### How to complete this task:
Determine which lines of the records include the word "invariants", and copy them.

(Stored records)
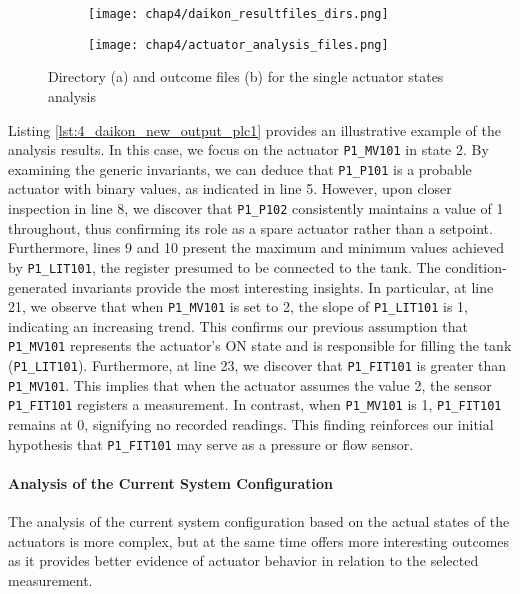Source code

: \begin{figure}[H]
	\centering
	\begin{subfigure}{0.48\textwidth}
		\texttt{[image: chap4/daikon\_resultfiles\_dirs.png]}
		\caption{}
		\label{subfig:4_daikon_results_dir}
	\end{subfigure}
	\hfill
	\begin{subfigure}{0.48\textwidth}
		\texttt{[image: chap4/actuator\_analysis\_files.png]}
		\caption{}
		\label{subfig:4_daikon_results_file}
	\end{subfigure}
	\caption{Directory (a) and outcome files (b) for the single actuator states analysis}
	\label{fig:4_daikon_simpleanalysis_dirfiles}
\end{figure}

Listing \ref{lst:4_daikon_new_output_plc1} provides an illustrative example of the analysis results. In this case, we focus on the actuator \texttt{P1\_MV101} in state 2. By examining the generic invariants, we can deduce that \texttt{P1\_P101} is a probable actuator with binary values, as indicated in line 5. However, upon closer inspection in line 8, we discover that \texttt{P1\_P102} consistently maintains a value of 1 throughout, thus confirming its role as a spare actuator rather than a setpoint. Furthermore, lines 9 and 10 present the maximum and minimum values achieved by \texttt{P1\_LIT101}, the register presumed to be connected to the tank.\newline
The condition-generated invariants provide the most interesting insights. In particular, at line 21, we observe that when \texttt{P1\_MV101} is set to 2, the slope of \texttt{P1\_LIT101} is 1, indicating an increasing trend. This confirms our previous assumption that \texttt{P1\_MV101} represents the actuator's ON state and is responsible for filling the tank (\texttt{P1\_LIT101}).\newline
Furthermore, at line 23, we discover that \texttt{P1\_FIT101} is greater than \texttt{P1\_MV101}. This implies that when the actuator assumes the value 2, the sensor \texttt{P1\_FIT101} registers a measurement. In contrast, when \texttt{P1\_MV101} is 1, \texttt{P1\_FIT101} remains at 0, signifying no recorded readings. This finding reinforces our initial hypothesis that \texttt{P1\_FIT101} may serve as a pressure or flow sensor.

\paragraph{Analysis of the Current System Configuration}
\label{par:4_current_system_config_analysis}
The analysis of the current system configuration based on the actual states of the actuators is more complex, but at the same time offers more interesting outcomes as it provides better evidence of actuator behavior in relation to the selected measurement.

### Answer to the exercise:
Listing \ref{lst:4_daikon_new_output_plc1} provides an illustrative example of the analysis results. In this case, we focus on the actuator \texttt{P1\_MV101} in state 2. By examining the generic invariants, we can deduce that \texttt{P1\_P101} is a probable actuator with binary values, as indicated in line 5. However, upon closer inspection in line 8, we discover that \texttt{P1\_P102} consistently maintains a value of 1 throughout, thus confirming its role as a spare actuator rather than a setpoint. Furthermore, lines 9 and 10 present the maximum and minimum values achieved by \texttt{P1\_LIT101}, the register presumed to be connected to the tank.\newline
The condition-generated invariants provide the most interesting insights. In particular, at line 21, we observe that when \texttt{P1\_MV101} is set to 2, the slope of \texttt{P1\_LIT101} is 1, indicating an increasing trend. This confirms our previous assumption that \texttt{P1\_MV101} represents the actuator's ON state and is responsible for filling the tank (\texttt{P1\_LIT101}).\newline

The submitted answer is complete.